The thing is, survivors often do succeed in controlling certain aspects of their lives. They hold their families together. They alter family dynamics. They keep finances going even when abusers create barriers like making it hard to go to work or limiting their access to money. 

“Temperamentally, abuse victims are often very responsible. They tend to be hyperconscious and largely tasked with keeping the family together and helping the abusive spouse,” says Lauretta Reeves, Ph.D., a senior lecturer in the department of psychology at the University of Texas at Austin.“When the abuse ramps up they think, ‘Well, I’ve controlled other situations, so if I just change myself I can stop the abuse from happening.’ But they can’t, because abuse is considered to be a dispositional trait of the abuser,” meaning it’s a tendency or characteristic pattern of behavior of the abuser. 
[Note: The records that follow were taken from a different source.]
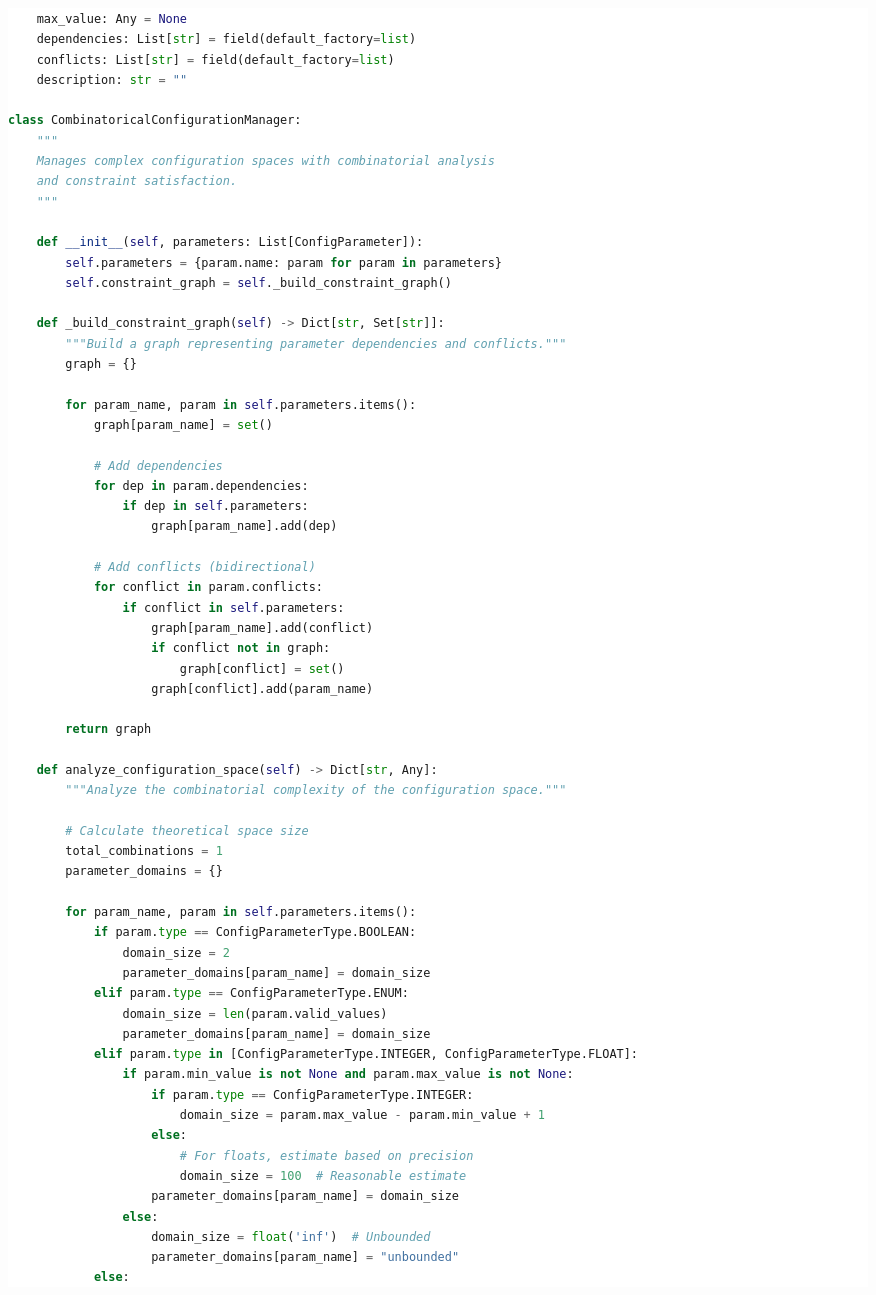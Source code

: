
 ```python
    max_value: Any = None
    dependencies: List[str] = field(default_factory=list)
    conflicts: List[str] = field(default_factory=list)
    description: str = ""

class CombinatoricalConfigurationManager:
    """
    Manages complex configuration spaces with combinatorial analysis
    and constraint satisfaction.
    """
    
    def __init__(self, parameters: List[ConfigParameter]):
        self.parameters = {param.name: param for param in parameters}
        self.constraint_graph = self._build_constraint_graph()
    
    def _build_constraint_graph(self) -> Dict[str, Set[str]]:
        """Build a graph representing parameter dependencies and conflicts."""
        graph = {}
        
        for param_name, param in self.parameters.items():
            graph[param_name] = set()
            
            # Add dependencies
            for dep in param.dependencies:
                if dep in self.parameters:
                    graph[param_name].add(dep)
            
            # Add conflicts (bidirectional)
            for conflict in param.conflicts:
                if conflict in self.parameters:
                    graph[param_name].add(conflict)
                    if conflict not in graph:
                        graph[conflict] = set()
                    graph[conflict].add(param_name)
        
        return graph
    
    def analyze_configuration_space(self) -> Dict[str, Any]:
        """Analyze the combinatorial complexity of the configuration space."""
        
        # Calculate theoretical space size
        total_combinations = 1
        parameter_domains = {}
        
        for param_name, param in self.parameters.items():
            if param.type == ConfigParameterType.BOOLEAN:
                domain_size = 2
                parameter_domains[param_name] = domain_size
            elif param.type == ConfigParameterType.ENUM:
                domain_size = len(param.valid_values)
                parameter_domains[param_name] = domain_size
            elif param.type in [ConfigParameterType.INTEGER, ConfigParameterType.FLOAT]:
                if param.min_value is not None and param.max_value is not None:
                    if param.type == ConfigParameterType.INTEGER:
                        domain_size = param.max_value - param.min_value + 1
                    else:
                        # For floats, estimate based on precision
                        domain_size = 100  # Reasonable estimate
                    parameter_domains[param_name] = domain_size
                else:
                    domain_size = float('inf')  # Unbounded
                    parameter_domains[param_name] = "unbounded"
            else:
```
If I Can Just Make It Good Again … 

Kanusher says that while domestic violence survivors include men and same-sex couples, women are particularly likely to blame themselves for the abuse. “They think if they can be the best wife or girlfriend or mother they can make things right,” she says. 

Sometimes it works—whether the violence is physical, emotional or in another form, it’s not happening all the time. When things are good survivors sometimes think they can keep it that way and want to make things work.

But abusers often cycle through three stages to get what they want from survivors:

  •   Charm
  •   Rage
  •   Pity

The charm stage can be, well, charming. Abuse is a factor in the rage stage, of course. And the pity stage can elicit feelings of caregiving that make survivors want to help the abuser. 

“It’s so complicated because it’s wrapped up in this relationship that also involves love. They just want the abuse to stop,” Kanusher says. “It’s hard to separate all that.”

Abuse Isn’t Always Obvious to Those Living With It

To get past self-blame and the feeling that they are responsible for everything, survivors need to understand that what has happened is not their fault. But even recognizing that you feel as if you have control over situations is not easy. To start, survivors don’t always recognize their partner’s behavior as abuse (see video “Am I Being Abused”). Reeves thinks the only solution is for survivors to extract themselves from their situation. 

“Only with distance can you see the dynamics. If you are still in contact, the abuser will likely use that pity channel effectively,” she says. “Your partner is interested in maintaining the status quo, and will say or do whatever it takes to gain control of the situation again. Most abusers don’t change, because they don’t think they have to.” 

She recommends individual counseling with a therapist who specializes in trauma, and says online support groups can also be helpful. “A lot of healing stems from validation—saying, ‘Oh yes, this happened to me and it was wrong. I’m not alone,’” she says.

She also points out that your relationship may look healthy to outsiders, who might not support your efforts to leave. “That’s possibly one of the most damaging things when you’re trying to extract yourself—when you don’t get support from people who should be supporting you.” That’s why it’s crucial for survivors to relearn to trust themselves to make decisions.

Kanusher says it’s also important for survivors to get legal help. “A lot of people are under misconceptions about what their options are,” she says. They fear they will lose their children, or their house and belongings, or they’ll be deported. “For many people, getting an order of protection or having a lawyer help them file for custody or child support or divorce is really the first step in helping them separate from an abusive partner,” she says.